===== Exercise data

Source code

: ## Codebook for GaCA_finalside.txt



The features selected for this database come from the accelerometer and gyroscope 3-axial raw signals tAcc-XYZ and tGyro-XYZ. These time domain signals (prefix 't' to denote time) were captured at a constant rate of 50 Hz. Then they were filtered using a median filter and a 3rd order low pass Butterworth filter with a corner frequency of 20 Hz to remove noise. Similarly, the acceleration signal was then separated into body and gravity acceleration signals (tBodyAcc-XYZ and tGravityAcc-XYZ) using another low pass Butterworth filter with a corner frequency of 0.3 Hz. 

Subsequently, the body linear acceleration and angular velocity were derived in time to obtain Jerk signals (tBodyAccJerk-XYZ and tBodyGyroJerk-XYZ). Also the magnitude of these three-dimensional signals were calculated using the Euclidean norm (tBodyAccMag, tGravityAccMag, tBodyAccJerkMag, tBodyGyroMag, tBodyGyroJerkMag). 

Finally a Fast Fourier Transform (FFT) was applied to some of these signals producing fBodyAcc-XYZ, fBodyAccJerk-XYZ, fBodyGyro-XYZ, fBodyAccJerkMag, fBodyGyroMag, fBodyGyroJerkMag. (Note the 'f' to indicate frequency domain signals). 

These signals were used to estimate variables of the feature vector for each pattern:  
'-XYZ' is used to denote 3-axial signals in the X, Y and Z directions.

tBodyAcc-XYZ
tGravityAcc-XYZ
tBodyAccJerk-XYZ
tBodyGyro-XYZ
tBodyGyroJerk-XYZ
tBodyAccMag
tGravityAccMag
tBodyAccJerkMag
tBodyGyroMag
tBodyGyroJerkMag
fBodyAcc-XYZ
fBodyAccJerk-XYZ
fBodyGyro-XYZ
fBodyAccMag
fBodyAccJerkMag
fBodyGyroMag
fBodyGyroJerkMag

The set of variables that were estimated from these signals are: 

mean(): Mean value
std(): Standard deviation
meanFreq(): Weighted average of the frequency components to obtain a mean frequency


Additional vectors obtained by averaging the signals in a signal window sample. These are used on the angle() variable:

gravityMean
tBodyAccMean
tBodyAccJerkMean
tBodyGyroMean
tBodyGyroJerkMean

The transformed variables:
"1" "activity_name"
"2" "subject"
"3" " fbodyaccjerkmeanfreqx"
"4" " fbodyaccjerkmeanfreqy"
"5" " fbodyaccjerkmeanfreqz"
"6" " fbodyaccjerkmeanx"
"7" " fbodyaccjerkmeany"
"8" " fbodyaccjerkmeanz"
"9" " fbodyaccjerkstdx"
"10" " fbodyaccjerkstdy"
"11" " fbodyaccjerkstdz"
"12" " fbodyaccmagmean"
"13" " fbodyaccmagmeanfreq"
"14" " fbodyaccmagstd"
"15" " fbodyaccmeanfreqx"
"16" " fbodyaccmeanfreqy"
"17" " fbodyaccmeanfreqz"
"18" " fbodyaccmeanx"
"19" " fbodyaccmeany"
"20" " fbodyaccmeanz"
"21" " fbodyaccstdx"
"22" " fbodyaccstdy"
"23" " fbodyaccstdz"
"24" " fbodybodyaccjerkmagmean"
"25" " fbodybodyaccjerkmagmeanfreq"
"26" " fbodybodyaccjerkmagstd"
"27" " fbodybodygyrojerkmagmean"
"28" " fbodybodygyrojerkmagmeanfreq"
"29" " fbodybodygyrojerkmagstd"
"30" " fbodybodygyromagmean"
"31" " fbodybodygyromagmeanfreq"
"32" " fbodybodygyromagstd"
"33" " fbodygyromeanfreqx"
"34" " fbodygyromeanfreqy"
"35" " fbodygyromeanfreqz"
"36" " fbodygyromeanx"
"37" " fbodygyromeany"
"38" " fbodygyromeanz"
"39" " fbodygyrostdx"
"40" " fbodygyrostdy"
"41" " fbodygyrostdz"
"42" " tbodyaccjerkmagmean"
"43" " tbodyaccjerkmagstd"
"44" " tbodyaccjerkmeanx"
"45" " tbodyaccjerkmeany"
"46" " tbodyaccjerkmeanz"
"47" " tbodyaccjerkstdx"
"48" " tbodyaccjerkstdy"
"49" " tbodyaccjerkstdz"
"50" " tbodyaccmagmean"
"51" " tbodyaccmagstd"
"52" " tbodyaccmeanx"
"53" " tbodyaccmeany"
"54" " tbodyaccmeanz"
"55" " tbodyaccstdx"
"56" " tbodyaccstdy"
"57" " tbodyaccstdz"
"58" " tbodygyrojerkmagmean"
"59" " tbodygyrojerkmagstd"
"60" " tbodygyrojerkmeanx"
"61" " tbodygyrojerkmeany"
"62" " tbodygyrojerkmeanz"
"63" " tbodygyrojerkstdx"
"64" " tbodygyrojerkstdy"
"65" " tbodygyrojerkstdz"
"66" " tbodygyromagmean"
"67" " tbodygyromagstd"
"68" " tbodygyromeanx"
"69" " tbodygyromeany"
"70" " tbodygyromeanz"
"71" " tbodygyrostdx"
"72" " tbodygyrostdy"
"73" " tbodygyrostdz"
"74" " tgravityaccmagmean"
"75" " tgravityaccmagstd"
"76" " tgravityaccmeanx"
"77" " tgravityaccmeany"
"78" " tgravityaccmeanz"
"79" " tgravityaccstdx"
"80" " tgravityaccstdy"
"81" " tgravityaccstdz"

==========

[Work request] Return the entries in full, keeping every line exactly as it is.

[Answer section]
Source code

: ## Codebook for GaCA_finalside.txt



The features selected for this database come from the accelerometer and gyroscope 3-axial raw signals tAcc-XYZ and tGyro-XYZ. These time domain signals (prefix 't' to denote time) were captured at a constant rate of 50 Hz. Then they were filtered using a median filter and a 3rd order low pass Butterworth filter with a corner frequency of 20 Hz to remove noise. Similarly, the acceleration signal was then separated into body and gravity acceleration signals (tBodyAcc-XYZ and tGravityAcc-XYZ) using another low pass Butterworth filter with a corner frequency of 0.3 Hz. 

Subsequently, the body linear acceleration and angular velocity were derived in time to obtain Jerk signals (tBodyAccJerk-XYZ and tBodyGyroJerk-XYZ). Also the magnitude of these three-dimensional signals were calculated using the Euclidean norm (tBodyAccMag, tGravityAccMag, tBodyAccJerkMag, tBodyGyroMag, tBodyGyroJerkMag). 

Finally a Fast Fourier Transform (FFT) was applied to some of these signals producing fBodyAcc-XYZ, fBodyAccJerk-XYZ, fBodyGyro-XYZ, fBodyAccJerkMag, fBodyGyroMag, fBodyGyroJerkMag. (Note the 'f' to indicate frequency domain signals). 

These signals were used to estimate variables of the feature vector for each pattern:  
'-XYZ' is used to denote 3-axial signals in the X, Y and Z directions.

tBodyAcc-XYZ
tGravityAcc-XYZ
tBodyAccJerk-XYZ
tBodyGyro-XYZ
tBodyGyroJerk-XYZ
tBodyAccMag
tGravityAccMag
tBodyAccJerkMag
tBodyGyroMag
tBodyGyroJerkMag
fBodyAcc-XYZ
fBodyAccJerk-XYZ
fBodyGyro-XYZ
fBodyAccMag
fBodyAccJerkMag
fBodyGyroMag
fBodyGyroJerkMag

The set of variables that were estimated from these signals are: 

mean(): Mean value
std(): Standard deviation
meanFreq(): Weighted average of the frequency components to obtain a mean frequency


Additional vectors obtained by averaging the signals in a signal window sample. These are used on the angle() variable:

gravityMean
tBodyAccMean
tBodyAccJerkMean
tBodyGyroMean
tBodyGyroJerkMean

The transformed variables:
"1" "activity_name"
"2" "subject"
"3" " fbodyaccjerkmeanfreqx"
"4" " fbodyaccjerkmeanfreqy"
"5" " fbodyaccjerkmeanfreqz"
"6" " fbodyaccjerkmeanx"
"7" " fbodyaccjerkmeany"
"8" " fbodyaccjerkmeanz"
"9" " fbodyaccjerkstdx"
"10" " fbodyaccjerkstdy"
"11" " fbodyaccjerkstdz"
"12" " fbodyaccmagmean"
"13" " fbodyaccmagmeanfreq"
"14" " fbodyaccmagstd"
"15" " fbodyaccmeanfreqx"
"16" " fbodyaccmeanfreqy"
"17" " fbodyaccmeanfreqz"
"18" " fbodyaccmeanx"
"19" " fbodyaccmeany"
"20" " fbodyaccmeanz"
"21" " fbodyaccstdx"
"22" " fbodyaccstdy"
"23" " fbodyaccstdz"
"24" " fbodybodyaccjerkmagmean"
"25" " fbodybodyaccjerkmagmeanfreq"
"26" " fbodybodyaccjerkmagstd"
"27" " fbodybodygyrojerkmagmean"
"28" " fbodybodygyrojerkmagmeanfreq"
"29" " fbodybodygyrojerkmagstd"
"30" " fbodybodygyromagmean"
"31" " fbodybodygyromagmeanfreq"
"32" " fbodybodygyromagstd"
"33" " fbodygyromeanfreqx"
"34" " fbodygyromeanfreqy"
"35" " fbodygyromeanfreqz"
"36" " fbodygyromeanx"
"37" " fbodygyromeany"
"38" " fbodygyromeanz"
"39" " fbodygyrostdx"
"40" " fbodygyrostdy"
"41" " fbodygyrostdz"
"42" " tbodyaccjerkmagmean"
"43" " tbodyaccjerkmagstd"
"44" " tbodyaccjerkmeanx"
"45" " tbodyaccjerkmeany"
"46" " tbodyaccjerkmeanz"
"47" " tbodyaccjerkstdx"
"48" " tbodyaccjerkstdy"
"49" " tbodyaccjerkstdz"
"50" " tbodyaccmagmean"
"51" " tbodyaccmagstd"
"52" " tbodyaccmeanx"
"53" " tbodyaccmeany"
"54" " tbodyaccmeanz"
"55" " tbodyaccstdx"
"56" " tbodyaccstdy"
"57" " tbodyaccstdz"
"58" " tbodygyrojerkmagmean"
"59" " tbodygyrojerkmagstd"
"60" " tbodygyrojerkmeanx"
"61" " tbodygyrojerkmeany"
"62" " tbodygyrojerkmeanz"
"63" " tbodygyrojerkstdx"
"64" " tbodygyrojerkstdy"
"65" " tbodygyrojerkstdz"
"66" " tbodygyromagmean"
"67" " tbodygyromagstd"
"68" " tbodygyromeanx"
"69" " tbodygyromeany"
"70" " tbodygyromeanz"
"71" " tbodygyrostdx"
"72" " tbodygyrostdy"
"73" " tbodygyrostdz"
"74" " tgravityaccmagmean"
"75" " tgravityaccmagstd"
"76" " tgravityaccmeanx"
"77" " tgravityaccmeany"
"78" " tgravityaccmeanz"
"79" " tgravityaccstdx"
"80" " tgravityaccstdy"
"81" " tgravityaccstdz"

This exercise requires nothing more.